All that said, our other response to that criticism is somewhat more pragmatic: "if you can't beat them, join them". So, yes, the newer viewers that we've been working on do allow more customization of the UI. This is always optional; no customization and you'll get a generic view, then layer customization on top afterwards if needed. I tend to think of it a little like denormalizing a relational database. With an RDBMS we start fully normalized, and then denormalize to improve performance. With a naked objects-style system, we start with a fully generic OOUI, then customize on the commonly-trodden paths where the interaction idiom needs to be slicker (improve the "performance" of the end-users, if you will). In a denormalized database, you selectively duplicate data. In a customized naked objects system, you selectively duplicate logic. The pros and cons are just the same.

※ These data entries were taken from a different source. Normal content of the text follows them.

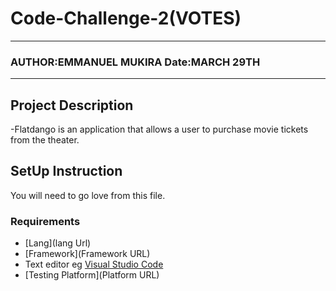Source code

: # Code-Challenge-2(VOTES)
*****
### AUTHOR:EMMANUEL MUKIRA  Date:MARCH 29TH
****
## Project Description
-Flatdango is an application that allows a user to purchase movie tickets from the theater.
 
## SetUp Instruction
You will need to go love from this file.
### Requirements
* [Lang](lang Url)
* [Framework](Framework URL)
* Text editor eg [Visual Studio Code](https://code.visualstudio.com/download)
* [Testing Platform](Platform URL)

All that said though, the CTO for the Irish government department tells us he doesn't want to deploy these newer customizable viewers: his experience over the years of building apps (which bears out my own) is that the UI concerns can consume an inordinate amount of effort. He'd rather have a non-customizable UI if only because it removes the temptation to "tinker"; instead the team gets on focusing on the stuff that matters: the domain logic.

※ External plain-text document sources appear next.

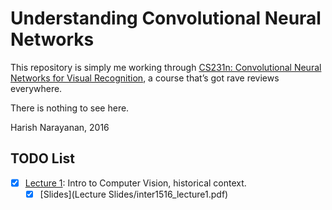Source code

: # Understanding Convolutional Neural Networks

This repository is simply me working through [CS231n: Convolutional
Neural Networks for Visual Recognition](http://cs231n.stanford.edu), a
course that’s got rave reviews everywhere.

There is nothing to see here.

Harish Narayanan, 2016

## TODO List

- [x] [Lecture 1](https://www.youtube.com/watch?v=F-g0-6_RRUA): Intro to Computer Vision, historical context.
   - [x] [Slides](Lecture Slides/inter1516_lecture1.pdf)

JAXenter: Does it seem likely Isis will encourage synergies between Naked Objects concepts and other Apache projects? At the proposal, you mention developing new viewers and object stores, for example a new viewer using Tapestry........

Dan Haywood: Well, I do hope so. One of the newer customizable viewers that we're bringing in using Apache Wicket, which I ended up working on as a result of a chapter I wrote for my book last year which described how to use Wicket as a hand-crafted UI for the original Naked Objects Framework. At the time I chose Wicket for that chapter because it was easy to learn, and was up-and-coming. I'm now hoping that some of the vibrant Wicket community might explore Isis' Wicket OOUI viewer and help me develop it further.

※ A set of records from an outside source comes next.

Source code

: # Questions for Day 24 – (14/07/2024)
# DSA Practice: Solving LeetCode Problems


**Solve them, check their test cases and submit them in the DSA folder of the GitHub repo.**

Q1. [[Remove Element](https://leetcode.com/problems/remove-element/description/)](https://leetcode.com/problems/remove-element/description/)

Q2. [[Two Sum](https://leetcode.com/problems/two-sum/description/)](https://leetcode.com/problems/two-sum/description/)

You mentioned Tapestry, and yes, we've had an expression of interest in building a viewer in that framework. My understanding of Tapestry is that - like Wicket - it is also component-based, so it'd be great to see something put together by someone who really knows Tapestry well (in comparison, my own knowledge of Wicket is comparatively shallow). I'm really hopeful that we get something there.

Also on the UI front, I noticed that our Apache champion is also involved in the Apache MyFaces project. He doesn't know it yet, but I'm going to see if I can cajole him into helping me get a MyFaces viewer off the ground, too ;-)

But probably one of the most significant integrations will be in terms of JSR-299. Our champion, again, is one of the leading lights of JSR-299 through the OpenWebBeans project, and I know of at least two others involved who are committers on that project. So their input is going to be invaluable to meet our objective of using JSR-299 to underpin the architecture of Isis.

There's probably a dozen other Apache projects too that I can see synergies with - that's the nice thing about targeting the middle domain layer, it touches everything. They include: persistence-oriented projects such as JDO, OpenJPA and CouchDB; integration-oriented projects such as Camel and WS; tying in with the Bean Validation project for JSR-303 support; not to mention the various UI frameworks such as Wicket, Tapestry, MyFaces, Click, Pivot, ... the list goes on. I really don't know how many of these will come to anything, but I'm looking forward to building as many bridges as I can.

So, I think that's it. If I can just say before we close that, obviously, we've only just entered the incubator, so we have a good deal of work to do before we even get our first release out. But I hope a few people reading will be interested enough to follow our efforts (or even feel inclined to lend a hand!)